After a week of this, exacerbated by my anxiety that a lack of sleep was rendering my immune system useless if I were to contract an illness, I decided that enough was enough. It didn’t matter that I was young—I deserved to have boundaries even while working from home and those boundaries needed to be respected. Specifically, the following three tips helped me establish boundaries with my senior work colleagues.
1. Make your working hours known.
I made two assumptions when I started to work from home. First, I figured my office hours of 7 AM to 3 PM would carry into the home, and second, I thought my colleagues and bosses would judge my work ethic at home based on my online availability. I don’t think either of these assumptions is unrealistic, but given that my team has never worked from home, I realized I needed to be more clear about when I was working.
Since each member of my team already sends out an e-mail every morning, I decided to add onto that by sending out a quick, “Good morning!” check-in, so people would know when I began working and followed it up by sending a message into our group chat that I would be logging off for the day, unless anyone else had any additional work I needed to complete. This allowed me to feel confident that I wasn’t missing any vital work once I logged off and allowed my colleagues to know when to expect me to be available for calls and meetings, as well.

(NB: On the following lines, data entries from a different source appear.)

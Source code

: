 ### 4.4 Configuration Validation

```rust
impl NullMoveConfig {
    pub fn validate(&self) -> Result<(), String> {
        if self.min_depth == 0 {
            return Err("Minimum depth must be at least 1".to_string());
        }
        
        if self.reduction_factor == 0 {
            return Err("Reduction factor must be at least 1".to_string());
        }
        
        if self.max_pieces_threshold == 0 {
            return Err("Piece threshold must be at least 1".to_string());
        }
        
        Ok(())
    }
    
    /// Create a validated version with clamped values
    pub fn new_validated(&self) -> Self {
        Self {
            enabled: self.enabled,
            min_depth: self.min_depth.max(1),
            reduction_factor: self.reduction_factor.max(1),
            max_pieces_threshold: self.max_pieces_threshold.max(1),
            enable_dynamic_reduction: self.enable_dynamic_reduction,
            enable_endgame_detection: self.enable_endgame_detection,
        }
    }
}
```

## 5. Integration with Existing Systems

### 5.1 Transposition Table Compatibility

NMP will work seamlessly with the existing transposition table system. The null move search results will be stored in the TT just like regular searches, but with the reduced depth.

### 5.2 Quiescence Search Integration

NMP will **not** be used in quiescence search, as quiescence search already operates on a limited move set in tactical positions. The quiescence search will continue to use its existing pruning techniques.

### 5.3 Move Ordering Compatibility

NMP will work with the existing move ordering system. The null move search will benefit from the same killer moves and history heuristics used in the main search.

2. Initiate one-on-one conversations.
Another key component was initiating one-on-one conversations with specific colleagues I worked with more than others. In these conversations, I would mention that I was getting into a routine while working from home by ensuring that I worked only eight hours a day and would even outline my schedule, talking about when I took a lunch break or a tea break so that my colleagues knew that I was still working eight hours, despite the additional breaks that came with working from home.
These conversations also allowed them to understand why a routine was so integral to my success on the job and better respect the boundaries I erected instead of overlooking them.
3. Be direct about your needs.
Finally, it became vital for me to broadcast my needs to my colleagues during this time, at least regarding news consumption. I work for a finance company, and part of my job entails staying on top of the coronavirus response that multiple countries are taking. At times, however, this led to a news spiral that only furthered my anxiety and stress. As such, I needed to establish boundaries regarding how much news was necessary for me to consume to do my job well while also keeping a distance from sensationalist articles. No one on my team had even thought about how news consumption may have been impacting our mental health and personal lives, and I found that speaking up allowed other colleagues of mine to come forward themselves.
Ultimately, it’s not easy to establish boundaries with senior colleagues. Especially when they control the purse strings and the current economic situation is precarious. But my mental health needed to take precedence if I wanted to be an effective member of my team, and luckily, my team has been open to my needs and respected my boundaries. It helps that I reinforce these rules every day with daily messages about my schedule and availability.
I hope these tips help others to work from home more effectively! I want to be clear that, ideally, people should not be expected to be productive during this time. If you are able to, take this time for yourself. Unfortunately, I know that there are many others in the same boat that I am, where this global pandemic has increased their workload and by working from home, it seems that work takes over every aspect of our lives. Moreover, there are many senior members of teams and bosses, like my own, who are effective while in the office but unfortunately do not have experience leading while working from home and are unaware they’re violating boundaries necessary for their employees. As such, if you are forced to be productive at this time, I hope it’s within the confines of boundaries that allow you to work most efficiently and safely.
Keertana Anandraj is a recent college grad living in San Francisco. When she isn’t conducting international macroeconomic research at her day job, you can find her in the spin room or planning her next adventure.